Die Bundesregierung steht vor dem Trümmerhaufen ihrer Afghanistan-Politik. Auch nach dem Triumph der Taliban übernimmt sie nur zögerlich Verantwortung. Marcel Fürstenau findet das beschämend.

Die Bundesregierung hat die Situation in Afghanistan falsch eingeschätztBild: John Macdougall/AFP/Getty Images

"Raus aus Afghanistan!" Das forderte die Linke 20 Jahre lang - seit 2001, dem Beginn des militärischen Engagements Deutschlands im Rahmen des NATO-geführten ISAF-Einsatzes. Eine durchsichtige, billige Forderung, weil die Oppositionspartei nie Regierungsverantwortung übernehmen musste? Und damit auch Verantwortung für Kampfeinsätze der Bundeswehr? Ja und nein.

Ja, weil der Kampf gegen den Terror der Taliban - zumindest Anfang des Jahrtausends - auch mit der berechtigten Hoffnung auf Fortschritt und Demokratie für die Menschen in Afghanistan verbunden war. Nein, weil sich sehr schnell zeigte, dass dieser Kampf nicht zu gewinnen sein würde. Denn alle afghanischen Regierungen bekamen das Grundübel der Korruption nicht in den Griff, wollten das wohl auch gar nicht. Hinzu kam: Der Westen unternahm nie den ernsthaften Versuch, daran etwas zu ändern. Und achtete, wie so oft bei militärischen Operationen, zu wenig auf Kultur und Geschichte des zu befriedenden Landes. 

Die Bundesregierung ließ Spielräume ungenutzt

"Raus aus Afghanistan!" - diese wohlfeil klingende Parole eines politischen Leichtgewichts (Linke) war in Wirklichkeit seit vielen Jahren eine feste Größe in den Überlegungen auch der Bundesregierung. Die Frage war nur: wann? Natürlich wussten die Verantwortlichen, allen voran die mit Richtlinienkompetenz ausgestattete Bundeskanzlerin Angela Merkel, dass die Antwort aus Washington kommen würde.
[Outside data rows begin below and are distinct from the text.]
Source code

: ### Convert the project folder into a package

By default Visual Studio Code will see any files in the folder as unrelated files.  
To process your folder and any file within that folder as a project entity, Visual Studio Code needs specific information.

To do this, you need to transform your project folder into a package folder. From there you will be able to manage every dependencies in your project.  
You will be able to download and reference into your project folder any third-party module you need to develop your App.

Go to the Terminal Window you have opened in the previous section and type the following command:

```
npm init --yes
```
DW-Korrespondent Marcel FürstenauBild: DW

Die USA waren bei diesem militärisch und humanitär auf ganzer Linie gescheiterten Feldzug Taktgeberin - auch als es plötzlich hieß: "Raus aus Afghanistan!" Allerdings hatte die deutsche Regierung dabei durchaus Spielräume - weniger im militärischen als im zivilen Bereich. Denn für den kleinkarierten, bürokratischen Umgang mit den eigenen Ortskräften und ihren Familien ist allein Deutschland verantwortlich.

Es fehlte ein Plan B

Dass viele von ihnen nicht rechtzeitig aus Afghanistan herausgeholt wurden, ist schrecklich und beschämend für diese Regierung. Da hält Außenminister Heiko Maas noch im Juni einen schnellen Sieg der Taliban für ausgeschlossen und als genau dieser Fall eintritt, macht er den Bundesnachrichtendienst (BND) dafür verantwortlich. Die Kritik an der falschen Lageeinschätzung mag berechtigt sein, greift aber viel zu kurz.
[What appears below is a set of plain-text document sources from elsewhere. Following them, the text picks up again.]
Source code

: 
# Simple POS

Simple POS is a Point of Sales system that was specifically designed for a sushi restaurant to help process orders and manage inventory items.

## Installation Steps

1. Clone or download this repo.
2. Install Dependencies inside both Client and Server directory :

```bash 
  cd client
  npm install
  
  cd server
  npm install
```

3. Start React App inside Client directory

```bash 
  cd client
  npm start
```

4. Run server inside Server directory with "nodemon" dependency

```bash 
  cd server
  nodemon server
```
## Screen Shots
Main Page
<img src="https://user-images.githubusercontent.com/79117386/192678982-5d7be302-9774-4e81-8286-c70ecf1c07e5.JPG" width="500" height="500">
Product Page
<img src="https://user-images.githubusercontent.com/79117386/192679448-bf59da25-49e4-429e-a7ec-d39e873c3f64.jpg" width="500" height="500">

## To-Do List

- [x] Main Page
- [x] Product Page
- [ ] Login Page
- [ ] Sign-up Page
Zu einer weitsichtigen Politik gehört es, sich auf alle denkbaren Szenarien einzustellen. Dafür hätte Plan B in der Schublade liegen müssen: zur schnellen Evakuierung der deutschen Botschaft in Kabul und der vielen Afghanen, ohne deren oft lebensgefährliche Unterstützung insbesondere die Bundeswehr in ihrer fatal und unter vielen Opfern misslungenen Mission angewiesen war. Das Zusammenspiel der für Afghanistan wichtigsten Ressorts hat in der Stunde der militärischen Niederlage und in den Wochen davor versagt: Außen-, Verteidigungs-, Innen- und Entwicklungsministerium fehlte eine gemeinsame Strategie.

Angela Merkel muss sich erklären!

Hauptverantwortlich dafür ist das Kanzleramt, wo alle Fäden zusammenlaufen. Hier werden in wöchentlichen Kabinettssitzungen die wichtigsten Entscheidungen getroffen. Hier ist der für die Auslandsaufklärung zuständige BND angesiedelt. Hier gibt es einen Geheimdienstkoordinator. Kurzum: Angela Merkel muss sich erklären! Ihr wie allen anderen Menschen in Deutschland bleibt jetzt nur noch die Hoffnung, dass die viel zu spät gestarteten Evakuierungen von Deutschen und Afghanen gelingen.

Noch können viele Menschenleben gerettet werden. Dafür darf kein Preis zu hoch sein - weder finanziell noch politisch. Eines allerdings wird dieser deutschen Regierung nach ihrem Desaster kaum mehr gelingen: das in Deutschland und Afghanistan verloren gegangene Vertrauen zurückzugewinnen. 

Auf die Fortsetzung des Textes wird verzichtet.